Petronas should be decisive in deciding which companies should be supported in the present downturn
By MARK RAO / Pic By AFIF ABD HALIM
The Malaysian offshore support industry is bracing for casualties as demand for their services has dwindled drastically, but say what is left would be leaner and stronger if the national oil company takes a proactive lead.
The Malaysia Offshore Support Vessel (OSV) Owners Association president Amir Hamzah Azizan said a readjustment among its 38 members is inevitable and some will go out of business as contracts from oil companies, especially from Petroliam Nasional Bhd (Petronas), dry up.
He said the association, which collectively own 300 vessels, accept that casualties are inevitable to excess capacity in the industry and create efficiencies.
Amir Hamzah said Petronas, which gives out the biggest number of OSV contracts, should be decisive in deciding which companies should be supported in the present downturn in the industry.
“As the market starts to adjust downwards, members are put under stress and it becomes a question if the system is able to distinguish who is going to be the survivor and who will be the casualty.
“We are supportive of the consolidation storyline that Petronas is promoting, but we encourage the company (Petronas) to do more, because urging consolidation only to let market forces come into play may not be the healthiest approach,” Amir Hamzah told The Malaysian Reserve (TMR).
He said Petronas should choose and provide contracts for operators that should remain in the business and prioritise local players over foreign competitors during this difficult period.
“Spreading out contracts without sound judgement is not the best approach, especially if the national agenda is to establish Malaysia as a regional oil and gas (O&G) hub and to build a strong base that will come out of this cycle.”
Amir Hamzah said the majority of the 38 members in the OSV association, which have 300 vessels that represent 80% of the total tonnage in the country, have taken steps — including to remove redundancies, vessels and recognise impairments.
“Realism has hit the system as the sector is preparing itself to be leaner and cost-effective,” he said.

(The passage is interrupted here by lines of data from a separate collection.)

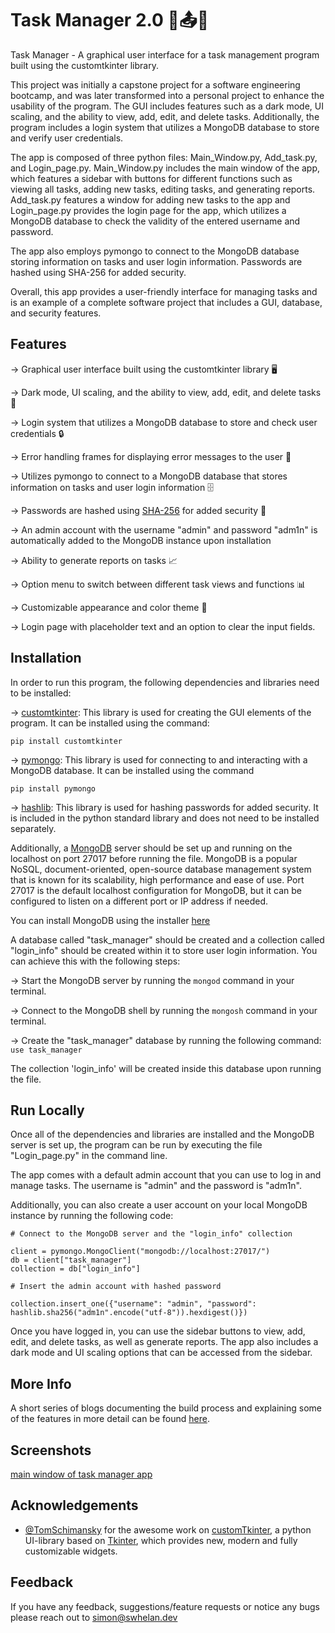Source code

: 
# Task Manager 2.0 📝📤📆



Task Manager - A graphical user interface for a task management program built using the customtkinter library. 

This project was initially a capstone project for a software engineering bootcamp, and was later transformed into a personal project to enhance the usability of the program. The GUI includes features such as a dark mode, UI scaling, and the ability to view, add, edit, and delete tasks. Additionally, the program includes a login system that utilizes a MongoDB database to store and verify user credentials.

The app is composed of three python files: Main_Window.py, Add_task.py, and Login_page.py. Main_Window.py includes the main window of the app, which features a sidebar with buttons for different functions such as viewing all tasks, adding new tasks, editing tasks, and generating reports. Add_task.py features a window for adding new tasks to the app and Login_page.py provides the login page for the app, which utilizes a MongoDB database to check the validity of the entered username and password.

The app also employs pymongo to connect to the MongoDB database storing information on tasks and user login information. Passwords are hashed using SHA-256 for added security. 

Overall, this app provides a user-friendly interface for managing tasks and is an example of a complete software project that includes a GUI, database, and security features.

## Features    

-> Graphical user interface built using the customtkinter library 🖥️

-> Dark mode, UI scaling, and the ability to view, add, edit, and delete tasks 📝

-> Login system that utilizes a MongoDB database to store and check user credentials 🔒

-> Error handling frames for displaying error messages to the user 💬

-> Utilizes pymongo to connect to a MongoDB database that stores information on tasks and user login information 🗄️

-> Passwords are hashed using [SHA-256](https://www.n-able.com/blog/sha-256-encryption) for added security 🔑

-> An admin account with the username "admin" and password "adm1n" is automatically added to the MongoDB instance upon installation

-> Ability to generate reports on tasks 📈

-> Option menu to switch between different task views and functions 📊

-> Customizable appearance and color theme 🎨

-> Login page with placeholder text and an option to clear the input fields.


## Installation

In order to run this program, the following dependencies and libraries need to be installed:

-> [customtkinter](https://github.com/TomSchimansky/CustomTkinter): This library is used for creating the GUI elements of the program. It can be installed using the command:

    pip install customtkinter

-> [pymongo](https://pymongo.readthedocs.io/en/stable/): This library is used for connecting to and interacting with a MongoDB database. It can be installed using the command 
    
    pip install pymongo

-> [hashlib](https://pypi.org/project/hashlib/): This library is used for hashing passwords for added security. It is included in the python standard library and does not need to be installed separately.

Additionally, a [MongoDB](https://www.mongodb.com/) server should be set up and running on the localhost on port 27017 before running the file. MongoDB is a popular NoSQL, document-oriented, open-source database management system that is known for its scalability, high performance and ease of use. Port 27017 is the default localhost configuration for MongoDB, but it can be configured to listen on a different port or IP address if needed.

You can install MongoDB using the installer [here](https://www.mongodb.com/try/download/community)

A database called "task_manager" should be created and a collection called "login_info" should be created within it to store user login information. You can achieve this with the following steps:


-> Start the MongoDB server by running the `mongod` command in your terminal.

-> Connect to the MongoDB shell by running the `mongosh` command in your terminal.

-> Create the "task_manager" database by running the following command: `use task_manager`

The collection 'login_info' will be created inside this database upon running the file.

## Run Locally

Once all of the dependencies and libraries are installed and the MongoDB server is set up, the program can be run by executing the file "Login_page.py" in the command line.
    
The app comes with a default admin account that you can use to log in and manage tasks. The username is "admin" and the password is "adm1n".

Additionally, you can also create a user account on your local MongoDB instance by running the following code:


    # Connect to the MongoDB server and the "login_info" collection

    client = pymongo.MongoClient("mongodb://localhost:27017/")
    db = client["task_manager"]
    collection = db["login_info"]

    # Insert the admin account with hashed password

    collection.insert_one({"username": "admin", "password": hashlib.sha256("adm1n".encode("utf-8")).hexdigest()})


Once you have logged in, you can use the sidebar buttons to view, add, edit, and delete tasks, as well as generate reports. The app also includes a dark mode and UI scaling options that can be accessed from the sidebar.

## More Info

A short series of blogs documenting the build process and explaining some of the features in more detail can be found [here](https://dev.to/siwhelan/task-manager-47jh). 

## Screenshots 

[main window of task manager app](https://dev-to-uploads.s3.amazonaws.com/uploads/articles/ycz16hqjvhakem9l25xg.JPG)

## Acknowledgements

 - [@TomSchimansky](https://github.com/TomSchimansky) for the awesome work on [customTkinter](https://github.com/TomSchimansky/CustomTkinter), a python UI-library based on [Tkinter](https://docs.python.org/3/library/tkinter.html), which provides new, modern and fully customizable widgets.


## Feedback

If you have any feedback, suggestions/feature requests or notice any bugs please reach out to simon@swhelan.dev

TMR reported yesterday that Malaysia Petroleum Resources Corp CEO Datuk Shahrol Halmi said O&G services companies without the required capacities to weather the current difficulties are likely to exit the sector.
“This group came in opportunistically (when oil prices were at a high of above US$100 [RM430] per barrel), saddled with some debts, high gearing and have yet to develop the competencies and capabilities to allow them to be really cost-effective,” Shahrol said.

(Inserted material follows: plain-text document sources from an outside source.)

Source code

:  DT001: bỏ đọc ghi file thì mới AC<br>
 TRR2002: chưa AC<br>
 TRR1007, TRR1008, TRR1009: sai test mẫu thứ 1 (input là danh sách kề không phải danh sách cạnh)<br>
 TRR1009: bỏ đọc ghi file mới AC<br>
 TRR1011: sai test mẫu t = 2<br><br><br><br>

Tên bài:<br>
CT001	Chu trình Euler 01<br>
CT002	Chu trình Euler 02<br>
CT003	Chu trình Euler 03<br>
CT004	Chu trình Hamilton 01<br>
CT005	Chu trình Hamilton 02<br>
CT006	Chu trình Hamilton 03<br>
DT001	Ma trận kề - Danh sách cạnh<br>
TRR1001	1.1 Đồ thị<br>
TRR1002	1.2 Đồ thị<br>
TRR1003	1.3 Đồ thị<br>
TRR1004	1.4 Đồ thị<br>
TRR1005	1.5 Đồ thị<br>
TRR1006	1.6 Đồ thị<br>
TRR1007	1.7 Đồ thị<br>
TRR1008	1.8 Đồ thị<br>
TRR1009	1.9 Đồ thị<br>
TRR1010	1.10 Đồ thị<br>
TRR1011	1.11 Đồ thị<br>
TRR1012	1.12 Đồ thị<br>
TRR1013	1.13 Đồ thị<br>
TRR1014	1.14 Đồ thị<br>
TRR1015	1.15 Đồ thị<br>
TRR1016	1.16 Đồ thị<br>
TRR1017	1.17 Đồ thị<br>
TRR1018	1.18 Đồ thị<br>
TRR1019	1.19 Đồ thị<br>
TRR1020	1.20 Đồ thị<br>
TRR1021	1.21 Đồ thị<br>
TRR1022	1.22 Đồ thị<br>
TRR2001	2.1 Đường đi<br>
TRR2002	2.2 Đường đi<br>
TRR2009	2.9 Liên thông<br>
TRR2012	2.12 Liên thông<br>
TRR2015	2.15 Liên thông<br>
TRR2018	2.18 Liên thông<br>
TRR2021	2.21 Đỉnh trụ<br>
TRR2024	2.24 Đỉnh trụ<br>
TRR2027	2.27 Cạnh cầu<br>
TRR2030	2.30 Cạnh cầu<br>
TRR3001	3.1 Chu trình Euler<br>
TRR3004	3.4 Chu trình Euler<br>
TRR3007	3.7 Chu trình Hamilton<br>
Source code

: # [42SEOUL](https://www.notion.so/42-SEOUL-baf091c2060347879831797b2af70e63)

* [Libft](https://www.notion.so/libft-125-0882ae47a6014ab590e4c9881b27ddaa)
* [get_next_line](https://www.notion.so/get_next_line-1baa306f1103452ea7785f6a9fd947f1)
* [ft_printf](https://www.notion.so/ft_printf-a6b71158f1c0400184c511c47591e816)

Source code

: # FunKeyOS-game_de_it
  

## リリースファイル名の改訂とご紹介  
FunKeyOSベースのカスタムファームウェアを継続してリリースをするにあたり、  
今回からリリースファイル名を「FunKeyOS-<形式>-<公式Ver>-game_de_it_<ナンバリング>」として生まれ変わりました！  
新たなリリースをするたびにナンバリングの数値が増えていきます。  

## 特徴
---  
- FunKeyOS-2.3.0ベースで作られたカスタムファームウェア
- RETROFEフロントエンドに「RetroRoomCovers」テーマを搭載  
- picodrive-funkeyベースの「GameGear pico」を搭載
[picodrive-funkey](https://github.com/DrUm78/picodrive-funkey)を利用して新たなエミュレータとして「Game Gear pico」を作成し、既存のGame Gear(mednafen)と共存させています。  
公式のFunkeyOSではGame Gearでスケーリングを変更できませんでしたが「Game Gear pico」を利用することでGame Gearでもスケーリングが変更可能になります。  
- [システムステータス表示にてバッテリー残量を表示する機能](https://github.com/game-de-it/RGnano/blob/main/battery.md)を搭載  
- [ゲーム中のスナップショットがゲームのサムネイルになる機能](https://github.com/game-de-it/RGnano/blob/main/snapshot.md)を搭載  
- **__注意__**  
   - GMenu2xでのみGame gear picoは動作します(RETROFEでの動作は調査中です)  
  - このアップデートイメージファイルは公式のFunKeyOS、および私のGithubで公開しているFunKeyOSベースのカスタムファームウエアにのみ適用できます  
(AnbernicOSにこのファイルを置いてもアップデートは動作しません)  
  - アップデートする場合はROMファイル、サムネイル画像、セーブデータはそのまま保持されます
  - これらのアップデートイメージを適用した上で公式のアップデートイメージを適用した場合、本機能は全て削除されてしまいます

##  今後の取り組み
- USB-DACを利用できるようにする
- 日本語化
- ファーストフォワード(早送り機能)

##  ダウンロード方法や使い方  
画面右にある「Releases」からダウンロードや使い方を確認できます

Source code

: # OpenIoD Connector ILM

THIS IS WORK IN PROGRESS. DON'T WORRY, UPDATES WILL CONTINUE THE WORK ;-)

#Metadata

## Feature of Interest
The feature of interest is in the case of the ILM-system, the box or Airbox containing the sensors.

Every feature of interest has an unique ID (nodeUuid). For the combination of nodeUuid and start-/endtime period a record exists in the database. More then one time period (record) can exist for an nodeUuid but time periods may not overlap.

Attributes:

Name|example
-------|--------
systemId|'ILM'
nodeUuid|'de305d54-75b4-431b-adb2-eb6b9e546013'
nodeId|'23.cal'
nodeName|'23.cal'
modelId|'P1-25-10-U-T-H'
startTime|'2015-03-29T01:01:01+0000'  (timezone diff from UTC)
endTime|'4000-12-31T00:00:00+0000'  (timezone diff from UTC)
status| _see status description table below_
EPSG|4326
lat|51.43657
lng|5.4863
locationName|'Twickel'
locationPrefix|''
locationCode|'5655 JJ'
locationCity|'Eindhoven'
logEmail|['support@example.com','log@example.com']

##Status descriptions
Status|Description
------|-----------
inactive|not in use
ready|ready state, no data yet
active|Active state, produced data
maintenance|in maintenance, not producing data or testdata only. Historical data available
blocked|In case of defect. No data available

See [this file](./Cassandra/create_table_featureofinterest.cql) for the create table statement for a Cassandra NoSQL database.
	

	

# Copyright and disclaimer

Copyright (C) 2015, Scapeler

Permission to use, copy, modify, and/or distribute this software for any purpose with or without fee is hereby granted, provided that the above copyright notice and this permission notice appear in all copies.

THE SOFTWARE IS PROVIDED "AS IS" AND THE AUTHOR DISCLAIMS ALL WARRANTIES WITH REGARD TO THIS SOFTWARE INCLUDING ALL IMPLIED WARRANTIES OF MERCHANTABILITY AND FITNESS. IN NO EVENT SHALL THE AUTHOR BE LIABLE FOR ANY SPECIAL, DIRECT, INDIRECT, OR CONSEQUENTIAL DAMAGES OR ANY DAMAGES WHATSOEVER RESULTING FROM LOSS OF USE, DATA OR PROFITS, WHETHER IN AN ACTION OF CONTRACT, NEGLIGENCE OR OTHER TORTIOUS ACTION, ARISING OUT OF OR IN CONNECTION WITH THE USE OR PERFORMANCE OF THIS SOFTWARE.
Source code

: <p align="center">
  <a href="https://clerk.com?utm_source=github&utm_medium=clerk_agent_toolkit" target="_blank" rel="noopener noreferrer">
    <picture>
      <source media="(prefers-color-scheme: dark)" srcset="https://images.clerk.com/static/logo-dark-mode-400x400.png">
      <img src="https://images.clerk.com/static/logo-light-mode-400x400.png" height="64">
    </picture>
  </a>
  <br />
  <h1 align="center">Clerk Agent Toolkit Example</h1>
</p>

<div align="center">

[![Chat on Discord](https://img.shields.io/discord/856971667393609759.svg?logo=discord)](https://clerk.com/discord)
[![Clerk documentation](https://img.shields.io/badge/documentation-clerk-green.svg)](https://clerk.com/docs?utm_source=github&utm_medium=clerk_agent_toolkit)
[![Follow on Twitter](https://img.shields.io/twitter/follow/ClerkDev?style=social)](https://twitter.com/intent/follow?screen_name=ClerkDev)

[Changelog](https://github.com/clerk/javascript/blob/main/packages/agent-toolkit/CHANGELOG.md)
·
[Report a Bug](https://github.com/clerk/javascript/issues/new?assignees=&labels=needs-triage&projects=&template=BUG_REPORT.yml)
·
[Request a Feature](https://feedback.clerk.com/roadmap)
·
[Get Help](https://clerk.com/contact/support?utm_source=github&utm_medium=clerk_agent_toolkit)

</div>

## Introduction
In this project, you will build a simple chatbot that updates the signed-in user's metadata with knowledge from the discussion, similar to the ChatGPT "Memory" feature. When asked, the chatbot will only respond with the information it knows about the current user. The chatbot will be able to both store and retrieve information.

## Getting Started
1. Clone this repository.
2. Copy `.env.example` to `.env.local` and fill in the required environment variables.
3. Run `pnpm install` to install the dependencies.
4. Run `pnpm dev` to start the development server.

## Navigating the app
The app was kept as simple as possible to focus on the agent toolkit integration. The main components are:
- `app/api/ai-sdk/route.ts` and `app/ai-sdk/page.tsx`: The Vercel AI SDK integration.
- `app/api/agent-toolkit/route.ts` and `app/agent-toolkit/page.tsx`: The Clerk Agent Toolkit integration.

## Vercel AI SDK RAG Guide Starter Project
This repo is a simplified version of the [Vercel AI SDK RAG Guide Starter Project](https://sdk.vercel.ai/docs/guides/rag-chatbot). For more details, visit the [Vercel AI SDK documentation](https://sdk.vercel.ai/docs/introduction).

As of 2015, there were 3,956 Petronas-licensed O&G services and equipment companies and 32 operators.
Oil prices took a nose dive from the middle of 2014 from about US$100 a barrel to around US$50 a barrel now. While it is around half of the price in 2014, the present price is higher than the below US$30 a barrel price early last year.
The unexpected downturn for the sector had caused billions in losses for companies that had invested heavily in upstream operations.

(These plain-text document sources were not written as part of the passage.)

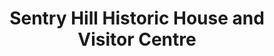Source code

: ---
title: "Sentry Hill Historic House and Visitor Centre"
address: "40, Ballycraigy Road, Co. Antrim, Newtownabbey, Co. Antrim, BT36 8SX"
tel: "028 9083 2363"
county: "Antrim"
category: "Zoos And Aquariums"
type: "Content"
lat: "054.6865740000"
lng: "-005.9651860000"
---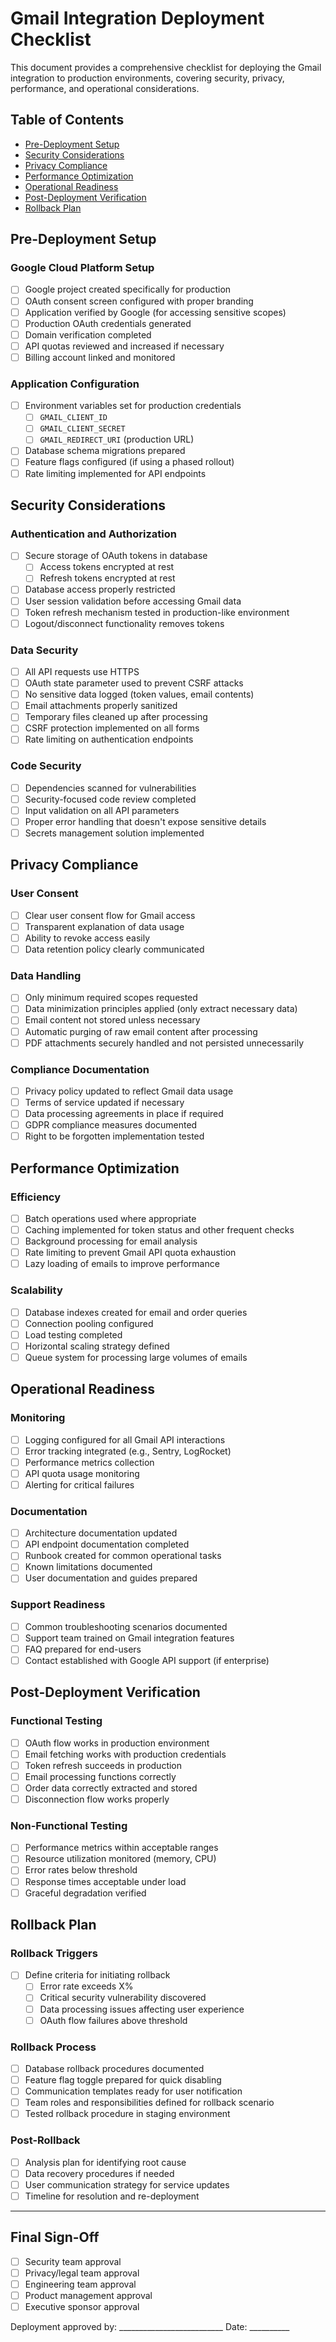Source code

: # Gmail Integration Deployment Checklist

This document provides a comprehensive checklist for deploying the Gmail integration to production environments, covering security, privacy, performance, and operational considerations.

## Table of Contents

- [Pre-Deployment Setup](#pre-deployment-setup)
- [Security Considerations](#security-considerations)
- [Privacy Compliance](#privacy-compliance)
- [Performance Optimization](#performance-optimization)
- [Operational Readiness](#operational-readiness)
- [Post-Deployment Verification](#post-deployment-verification)
- [Rollback Plan](#rollback-plan)

## Pre-Deployment Setup

### Google Cloud Platform Setup

- [ ] Google project created specifically for production
- [ ] OAuth consent screen configured with proper branding
- [ ] Application verified by Google (for accessing sensitive scopes)
- [ ] Production OAuth credentials generated
- [ ] Domain verification completed
- [ ] API quotas reviewed and increased if necessary
- [ ] Billing account linked and monitored

### Application Configuration

- [ ] Environment variables set for production credentials
  - [ ] `GMAIL_CLIENT_ID`
  - [ ] `GMAIL_CLIENT_SECRET`
  - [ ] `GMAIL_REDIRECT_URI` (production URL)
- [ ] Database schema migrations prepared
- [ ] Feature flags configured (if using a phased rollout)
- [ ] Rate limiting implemented for API endpoints

## Security Considerations

### Authentication and Authorization

- [ ] Secure storage of OAuth tokens in database
  - [ ] Access tokens encrypted at rest
  - [ ] Refresh tokens encrypted at rest
- [ ] Database access properly restricted
- [ ] User session validation before accessing Gmail data
- [ ] Token refresh mechanism tested in production-like environment
- [ ] Logout/disconnect functionality removes tokens

### Data Security

- [ ] All API requests use HTTPS
- [ ] OAuth state parameter used to prevent CSRF attacks
- [ ] No sensitive data logged (token values, email contents)
- [ ] Email attachments properly sanitized
- [ ] Temporary files cleaned up after processing
- [ ] CSRF protection implemented on all forms
- [ ] Rate limiting on authentication endpoints

### Code Security

- [ ] Dependencies scanned for vulnerabilities
- [ ] Security-focused code review completed
- [ ] Input validation on all API parameters
- [ ] Proper error handling that doesn't expose sensitive details
- [ ] Secrets management solution implemented

## Privacy Compliance

### User Consent

- [ ] Clear user consent flow for Gmail access
- [ ] Transparent explanation of data usage
- [ ] Ability to revoke access easily
- [ ] Data retention policy clearly communicated

### Data Handling

- [ ] Only minimum required scopes requested
- [ ] Data minimization principles applied (only extract necessary data)
- [ ] Email content not stored unless necessary
- [ ] Automatic purging of raw email content after processing
- [ ] PDF attachments securely handled and not persisted unnecessarily

### Compliance Documentation

- [ ] Privacy policy updated to reflect Gmail data usage
- [ ] Terms of service updated if necessary
- [ ] Data processing agreements in place if required
- [ ] GDPR compliance measures documented
- [ ] Right to be forgotten implementation tested

## Performance Optimization

### Efficiency

- [ ] Batch operations used where appropriate
- [ ] Caching implemented for token status and other frequent checks
- [ ] Background processing for email analysis
- [ ] Rate limiting to prevent Gmail API quota exhaustion
- [ ] Lazy loading of emails to improve performance

### Scalability

- [ ] Database indexes created for email and order queries
- [ ] Connection pooling configured
- [ ] Load testing completed
- [ ] Horizontal scaling strategy defined
- [ ] Queue system for processing large volumes of emails

## Operational Readiness

### Monitoring

- [ ] Logging configured for all Gmail API interactions
- [ ] Error tracking integrated (e.g., Sentry, LogRocket)
- [ ] Performance metrics collection
- [ ] API quota usage monitoring
- [ ] Alerting for critical failures

### Documentation

- [ ] Architecture documentation updated
- [ ] API endpoint documentation completed
- [ ] Runbook created for common operational tasks
- [ ] Known limitations documented
- [ ] User documentation and guides prepared

### Support Readiness

- [ ] Common troubleshooting scenarios documented
- [ ] Support team trained on Gmail integration features
- [ ] FAQ prepared for end-users
- [ ] Contact established with Google API support (if enterprise)

## Post-Deployment Verification

### Functional Testing

- [ ] OAuth flow works in production environment
- [ ] Email fetching works with production credentials
- [ ] Token refresh succeeds in production
- [ ] Email processing functions correctly
- [ ] Order data correctly extracted and stored
- [ ] Disconnection flow works properly

### Non-Functional Testing

- [ ] Performance metrics within acceptable ranges
- [ ] Resource utilization monitored (memory, CPU)
- [ ] Error rates below threshold
- [ ] Response times acceptable under load
- [ ] Graceful degradation verified

## Rollback Plan

### Rollback Triggers

- [ ] Define criteria for initiating rollback
  - [ ] Error rate exceeds X%
  - [ ] Critical security vulnerability discovered
  - [ ] Data processing issues affecting user experience
  - [ ] OAuth flow failures above threshold

### Rollback Process

- [ ] Database rollback procedures documented
- [ ] Feature flag toggle prepared for quick disabling
- [ ] Communication templates ready for user notification
- [ ] Team roles and responsibilities defined for rollback scenario
- [ ] Tested rollback procedure in staging environment

### Post-Rollback

- [ ] Analysis plan for identifying root cause
- [ ] Data recovery procedures if needed
- [ ] User communication strategy for service updates
- [ ] Timeline for resolution and re-deployment

---

## Final Sign-Off

- [ ] Security team approval
- [ ] Privacy/legal team approval
- [ ] Engineering team approval
- [ ] Product management approval
- [ ] Executive sponsor approval

Deployment approved by: __________________________ Date: __________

Despite the gloomy outlook, activities in the downstream and storage sectors remain strong. Operators are seeking additional storage for their oil.
O&G maintenance companies continue to gain contracts for the already running platforms, while downstream activities are increasing as demands for petroleum related products rise.
Besides production players, OSVs and hook-up and commissioning services are staring at a very difficult period.